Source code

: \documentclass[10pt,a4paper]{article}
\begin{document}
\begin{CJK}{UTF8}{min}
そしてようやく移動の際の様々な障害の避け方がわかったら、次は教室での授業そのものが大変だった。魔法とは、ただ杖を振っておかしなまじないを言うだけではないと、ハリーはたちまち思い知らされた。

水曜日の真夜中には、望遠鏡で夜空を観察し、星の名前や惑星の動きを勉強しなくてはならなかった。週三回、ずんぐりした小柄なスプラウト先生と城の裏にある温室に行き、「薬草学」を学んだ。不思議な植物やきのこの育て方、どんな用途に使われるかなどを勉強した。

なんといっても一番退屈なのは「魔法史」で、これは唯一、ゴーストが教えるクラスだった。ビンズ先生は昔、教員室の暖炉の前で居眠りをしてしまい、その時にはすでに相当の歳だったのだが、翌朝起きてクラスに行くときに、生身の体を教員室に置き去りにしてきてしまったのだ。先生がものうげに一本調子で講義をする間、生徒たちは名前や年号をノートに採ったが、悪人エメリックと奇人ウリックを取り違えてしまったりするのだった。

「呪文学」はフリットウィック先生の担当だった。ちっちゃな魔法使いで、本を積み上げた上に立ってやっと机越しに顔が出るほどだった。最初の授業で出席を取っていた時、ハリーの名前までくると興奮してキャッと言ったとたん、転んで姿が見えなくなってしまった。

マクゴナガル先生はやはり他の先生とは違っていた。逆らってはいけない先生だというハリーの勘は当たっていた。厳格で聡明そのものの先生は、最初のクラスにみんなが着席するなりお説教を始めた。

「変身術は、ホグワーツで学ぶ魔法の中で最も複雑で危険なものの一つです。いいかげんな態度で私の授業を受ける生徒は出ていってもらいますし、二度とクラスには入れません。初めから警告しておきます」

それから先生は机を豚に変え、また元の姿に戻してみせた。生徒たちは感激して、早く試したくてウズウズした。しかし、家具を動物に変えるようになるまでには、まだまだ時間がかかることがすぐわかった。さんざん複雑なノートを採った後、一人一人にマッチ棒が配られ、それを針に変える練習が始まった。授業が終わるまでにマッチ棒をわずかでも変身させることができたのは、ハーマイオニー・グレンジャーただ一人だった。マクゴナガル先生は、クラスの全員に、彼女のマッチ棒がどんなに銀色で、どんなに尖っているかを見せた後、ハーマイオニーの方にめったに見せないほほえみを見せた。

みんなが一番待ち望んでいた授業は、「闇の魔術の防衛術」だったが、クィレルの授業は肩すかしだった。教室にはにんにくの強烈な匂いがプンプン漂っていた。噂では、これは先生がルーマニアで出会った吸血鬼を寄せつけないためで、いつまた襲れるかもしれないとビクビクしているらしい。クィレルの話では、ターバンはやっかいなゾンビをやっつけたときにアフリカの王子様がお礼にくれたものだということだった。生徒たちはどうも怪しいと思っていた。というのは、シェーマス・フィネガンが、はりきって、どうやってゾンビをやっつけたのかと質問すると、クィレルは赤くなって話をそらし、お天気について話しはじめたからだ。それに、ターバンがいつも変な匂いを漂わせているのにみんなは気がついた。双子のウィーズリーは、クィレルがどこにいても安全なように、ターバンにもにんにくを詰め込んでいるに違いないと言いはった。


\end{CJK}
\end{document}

YOUR GOAL:
Every entry should be reproduced word for word.

ANSWER BELOW:
Source code

: \documentclass[10pt,a4paper]{article}
\begin{document}
\begin{CJK}{UTF8}{min}
そしてようやく移動の際の様々な障害の避け方がわかったら、次は教室での授業そのものが大変だった。魔法とは、ただ杖を振っておかしなまじないを言うだけではないと、ハリーはたちまち思い知らされた。

水曜日の真夜中には、望遠鏡で夜空を観察し、星の名前や惑星の動きを勉強しなくてはならなかった。週三回、ずんぐりした小柄なスプラウト先生と城の裏にある温室に行き、「薬草学」を学んだ。不思議な植物やきのこの育て方、どんな用途に使われるかなどを勉強した。

なんといっても一番退屈なのは「魔法史」で、これは唯一、ゴーストが教えるクラスだった。ビンズ先生は昔、教員室の暖炉の前で居眠りをしてしまい、その時にはすでに相当の歳だったのだが、翌朝起きてクラスに行くときに、生身の体を教員室に置き去りにしてきてしまったのだ。先生がものうげに一本調子で講義をする間、生徒たちは名前や年号をノートに採ったが、悪人エメリックと奇人ウリックを取り違えてしまったりするのだった。

「呪文学」はフリットウィック先生の担当だった。ちっちゃな魔法使いで、本を積み上げた上に立ってやっと机越しに顔が出るほどだった。最初の授業で出席を取っていた時、ハリーの名前までくると興奮してキャッと言ったとたん、転んで姿が見えなくなってしまった。

マクゴナガル先生はやはり他の先生とは違っていた。逆らってはいけない先生だというハリーの勘は当たっていた。厳格で聡明そのものの先生は、最初のクラスにみんなが着席するなりお説教を始めた。

「変身術は、ホグワーツで学ぶ魔法の中で最も複雑で危険なものの一つです。いいかげんな態度で私の授業を受ける生徒は出ていってもらいますし、二度とクラスには入れません。初めから警告しておきます」

それから先生は机を豚に変え、また元の姿に戻してみせた。生徒たちは感激して、早く試したくてウズウズした。しかし、家具を動物に変えるようになるまでには、まだまだ時間がかかることがすぐわかった。さんざん複雑なノートを採った後、一人一人にマッチ棒が配られ、それを針に変える練習が始まった。授業が終わるまでにマッチ棒をわずかでも変身させることができたのは、ハーマイオニー・グレンジャーただ一人だった。マクゴナガル先生は、クラスの全員に、彼女のマッチ棒がどんなに銀色で、どんなに尖っているかを見せた後、ハーマイオニーの方にめったに見せないほほえみを見せた。

みんなが一番待ち望んでいた授業は、「闇の魔術の防衛術」だったが、クィレルの授業は肩すかしだった。教室にはにんにくの強烈な匂いがプンプン漂っていた。噂では、これは先生がルーマニアで出会った吸血鬼を寄せつけないためで、いつまた襲れるかもしれないとビクビクしているらしい。クィレルの話では、ターバンはやっかいなゾンビをやっつけたときにアフリカの王子様がお礼にくれたものだということだった。生徒たちはどうも怪しいと思っていた。というのは、シェーマス・フィネガンが、はりきって、どうやってゾンビをやっつけたのかと質問すると、クィレルは赤くなって話をそらし、お天気について話しはじめたからだ。それに、ターバンがいつも変な匂いを漂わせているのにみんなは気がついた。双子のウィーズリーは、クィレルがどこにいても安全なように、ターバンにもにんにくを詰め込んでいるに違いないと言いはった。


\end{CJK}
\end{document}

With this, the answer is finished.